%%

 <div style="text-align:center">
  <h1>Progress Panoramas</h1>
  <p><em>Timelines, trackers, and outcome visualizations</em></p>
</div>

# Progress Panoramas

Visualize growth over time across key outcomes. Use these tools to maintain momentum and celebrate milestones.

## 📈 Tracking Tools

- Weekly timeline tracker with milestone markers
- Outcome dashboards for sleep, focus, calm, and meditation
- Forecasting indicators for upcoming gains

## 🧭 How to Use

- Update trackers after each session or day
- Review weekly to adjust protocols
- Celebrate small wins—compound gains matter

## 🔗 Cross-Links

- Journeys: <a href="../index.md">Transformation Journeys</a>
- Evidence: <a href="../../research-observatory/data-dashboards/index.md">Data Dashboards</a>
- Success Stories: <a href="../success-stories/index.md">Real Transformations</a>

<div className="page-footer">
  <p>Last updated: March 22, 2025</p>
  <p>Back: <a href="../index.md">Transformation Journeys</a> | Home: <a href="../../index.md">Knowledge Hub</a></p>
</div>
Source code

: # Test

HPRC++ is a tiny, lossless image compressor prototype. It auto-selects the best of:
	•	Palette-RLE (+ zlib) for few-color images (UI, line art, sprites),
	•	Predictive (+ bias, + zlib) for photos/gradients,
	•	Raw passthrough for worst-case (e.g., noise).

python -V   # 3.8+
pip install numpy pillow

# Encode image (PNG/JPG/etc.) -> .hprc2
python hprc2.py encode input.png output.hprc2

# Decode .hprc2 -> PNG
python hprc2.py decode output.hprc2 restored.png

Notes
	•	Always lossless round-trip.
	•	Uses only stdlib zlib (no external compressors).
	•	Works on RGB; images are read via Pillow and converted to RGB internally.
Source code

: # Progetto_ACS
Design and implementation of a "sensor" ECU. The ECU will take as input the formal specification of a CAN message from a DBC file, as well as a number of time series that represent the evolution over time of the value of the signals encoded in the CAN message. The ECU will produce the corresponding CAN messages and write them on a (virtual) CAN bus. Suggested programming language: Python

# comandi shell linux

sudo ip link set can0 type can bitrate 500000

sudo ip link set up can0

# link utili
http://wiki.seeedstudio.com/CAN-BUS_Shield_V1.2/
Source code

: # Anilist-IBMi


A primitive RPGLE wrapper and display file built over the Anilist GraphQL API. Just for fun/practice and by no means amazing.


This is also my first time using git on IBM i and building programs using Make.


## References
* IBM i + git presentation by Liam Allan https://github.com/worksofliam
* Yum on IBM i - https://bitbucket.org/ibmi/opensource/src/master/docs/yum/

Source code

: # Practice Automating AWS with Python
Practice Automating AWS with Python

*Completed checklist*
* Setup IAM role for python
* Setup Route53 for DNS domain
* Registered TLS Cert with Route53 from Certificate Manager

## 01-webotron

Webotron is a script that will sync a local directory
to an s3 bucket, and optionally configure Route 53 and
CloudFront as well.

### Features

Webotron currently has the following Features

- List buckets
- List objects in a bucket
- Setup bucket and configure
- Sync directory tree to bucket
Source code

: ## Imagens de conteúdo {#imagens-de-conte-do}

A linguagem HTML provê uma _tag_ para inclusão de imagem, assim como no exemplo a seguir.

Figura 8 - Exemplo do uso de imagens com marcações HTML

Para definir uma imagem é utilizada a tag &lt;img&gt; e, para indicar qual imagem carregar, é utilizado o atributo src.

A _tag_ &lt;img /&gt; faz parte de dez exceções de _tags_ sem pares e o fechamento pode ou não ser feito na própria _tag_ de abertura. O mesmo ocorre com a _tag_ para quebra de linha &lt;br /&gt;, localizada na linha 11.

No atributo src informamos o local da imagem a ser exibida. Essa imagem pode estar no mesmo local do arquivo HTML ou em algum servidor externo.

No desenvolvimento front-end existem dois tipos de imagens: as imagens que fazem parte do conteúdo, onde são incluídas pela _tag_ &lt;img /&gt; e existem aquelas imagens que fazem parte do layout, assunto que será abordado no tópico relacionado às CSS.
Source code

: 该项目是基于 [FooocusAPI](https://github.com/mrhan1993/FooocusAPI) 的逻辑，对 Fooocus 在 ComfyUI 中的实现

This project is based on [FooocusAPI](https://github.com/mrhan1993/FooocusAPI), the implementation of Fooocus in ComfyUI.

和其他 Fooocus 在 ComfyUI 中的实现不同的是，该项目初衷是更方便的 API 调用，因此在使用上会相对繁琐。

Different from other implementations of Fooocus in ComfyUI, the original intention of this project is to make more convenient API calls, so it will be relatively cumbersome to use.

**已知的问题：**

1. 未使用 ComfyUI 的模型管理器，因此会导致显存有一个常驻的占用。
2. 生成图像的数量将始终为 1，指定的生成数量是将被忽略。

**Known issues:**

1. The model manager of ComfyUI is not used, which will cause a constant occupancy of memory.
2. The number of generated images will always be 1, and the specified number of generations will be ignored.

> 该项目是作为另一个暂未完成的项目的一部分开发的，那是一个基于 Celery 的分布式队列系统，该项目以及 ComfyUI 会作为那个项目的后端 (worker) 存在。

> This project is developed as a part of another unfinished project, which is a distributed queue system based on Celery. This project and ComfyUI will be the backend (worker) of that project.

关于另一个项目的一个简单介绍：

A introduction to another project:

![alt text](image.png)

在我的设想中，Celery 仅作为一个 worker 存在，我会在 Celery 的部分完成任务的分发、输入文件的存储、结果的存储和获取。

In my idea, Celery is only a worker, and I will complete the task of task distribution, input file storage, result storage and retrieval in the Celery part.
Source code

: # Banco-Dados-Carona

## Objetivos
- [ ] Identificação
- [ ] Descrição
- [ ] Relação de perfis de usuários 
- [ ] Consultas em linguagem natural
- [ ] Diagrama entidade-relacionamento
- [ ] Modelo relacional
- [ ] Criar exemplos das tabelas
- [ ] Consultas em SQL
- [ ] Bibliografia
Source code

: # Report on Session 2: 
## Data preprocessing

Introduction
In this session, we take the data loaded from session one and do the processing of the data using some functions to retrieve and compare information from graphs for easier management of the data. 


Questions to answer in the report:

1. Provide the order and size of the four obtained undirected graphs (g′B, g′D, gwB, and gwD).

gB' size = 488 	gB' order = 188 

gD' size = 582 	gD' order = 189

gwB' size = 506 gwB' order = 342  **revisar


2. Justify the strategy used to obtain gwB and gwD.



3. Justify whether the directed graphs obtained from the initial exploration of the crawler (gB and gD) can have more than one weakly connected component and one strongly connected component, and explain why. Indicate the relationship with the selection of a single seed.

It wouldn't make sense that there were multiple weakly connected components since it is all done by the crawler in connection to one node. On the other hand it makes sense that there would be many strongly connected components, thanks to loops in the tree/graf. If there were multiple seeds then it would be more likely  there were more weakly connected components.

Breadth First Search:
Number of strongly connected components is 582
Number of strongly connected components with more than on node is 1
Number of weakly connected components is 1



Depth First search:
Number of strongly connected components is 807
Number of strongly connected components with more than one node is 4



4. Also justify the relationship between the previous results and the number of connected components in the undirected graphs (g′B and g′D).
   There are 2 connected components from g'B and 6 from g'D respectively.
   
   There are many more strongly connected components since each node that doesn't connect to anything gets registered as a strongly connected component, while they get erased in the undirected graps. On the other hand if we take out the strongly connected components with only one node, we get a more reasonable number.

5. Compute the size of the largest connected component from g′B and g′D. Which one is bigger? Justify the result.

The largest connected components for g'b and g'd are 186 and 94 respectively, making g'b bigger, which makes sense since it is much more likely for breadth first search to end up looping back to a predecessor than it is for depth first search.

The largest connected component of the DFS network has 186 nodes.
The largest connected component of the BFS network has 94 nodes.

%%

== Task item ==
The required answer is the run of lines above, starting at the line with "<p>Last updated: March 22, 2025</p>" and ending at the line with "(+ zlib) for", reproduced exactly with both ends.

== Exercise answer ==
  <p>Last updated: March 22, 2025</p>
  <p>Back: <a href="../index.md">Transformation Journeys</a> | Home: <a href="../../index.md">Knowledge Hub</a></p>
</div>
Source code

: # Test

HPRC++ is a tiny, lossless image compressor prototype. It auto-selects the best of:
	•	Palette-RLE (+ zlib) for few-color images (UI, line art, sprites),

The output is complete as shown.